**Items from a data source**
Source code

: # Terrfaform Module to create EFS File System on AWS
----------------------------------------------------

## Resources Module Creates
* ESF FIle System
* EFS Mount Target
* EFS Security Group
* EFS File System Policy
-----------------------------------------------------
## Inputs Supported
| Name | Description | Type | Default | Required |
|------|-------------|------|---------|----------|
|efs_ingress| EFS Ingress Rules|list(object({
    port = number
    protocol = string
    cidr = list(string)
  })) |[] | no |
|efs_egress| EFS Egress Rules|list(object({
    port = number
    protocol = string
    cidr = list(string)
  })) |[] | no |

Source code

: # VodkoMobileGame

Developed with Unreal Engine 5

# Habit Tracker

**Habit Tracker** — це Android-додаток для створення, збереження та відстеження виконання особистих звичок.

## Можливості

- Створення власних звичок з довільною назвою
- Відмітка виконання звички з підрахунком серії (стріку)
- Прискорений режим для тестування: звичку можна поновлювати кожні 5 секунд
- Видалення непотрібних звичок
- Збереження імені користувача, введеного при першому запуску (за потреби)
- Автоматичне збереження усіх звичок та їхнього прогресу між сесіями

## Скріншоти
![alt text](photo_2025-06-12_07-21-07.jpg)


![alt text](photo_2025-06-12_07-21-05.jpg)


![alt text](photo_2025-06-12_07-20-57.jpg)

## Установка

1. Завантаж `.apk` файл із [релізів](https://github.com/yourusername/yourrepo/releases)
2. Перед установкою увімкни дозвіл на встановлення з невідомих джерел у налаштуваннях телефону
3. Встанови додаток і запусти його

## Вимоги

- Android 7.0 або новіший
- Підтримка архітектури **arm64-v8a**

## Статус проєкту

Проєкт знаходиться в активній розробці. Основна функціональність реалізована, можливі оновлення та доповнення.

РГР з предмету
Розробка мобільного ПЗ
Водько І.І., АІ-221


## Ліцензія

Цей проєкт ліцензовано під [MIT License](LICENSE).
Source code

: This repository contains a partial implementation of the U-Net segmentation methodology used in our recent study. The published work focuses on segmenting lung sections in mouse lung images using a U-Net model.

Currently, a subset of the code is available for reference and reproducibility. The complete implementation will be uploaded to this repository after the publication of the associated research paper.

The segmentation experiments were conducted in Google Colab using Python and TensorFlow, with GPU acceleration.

**Try it**
Look through the data above for the string "System" and copy every line where it appears.

**Response area**
: # Terrfaform Module to create EFS File System on AWS
* ESF FIle System
* EFS File System Policy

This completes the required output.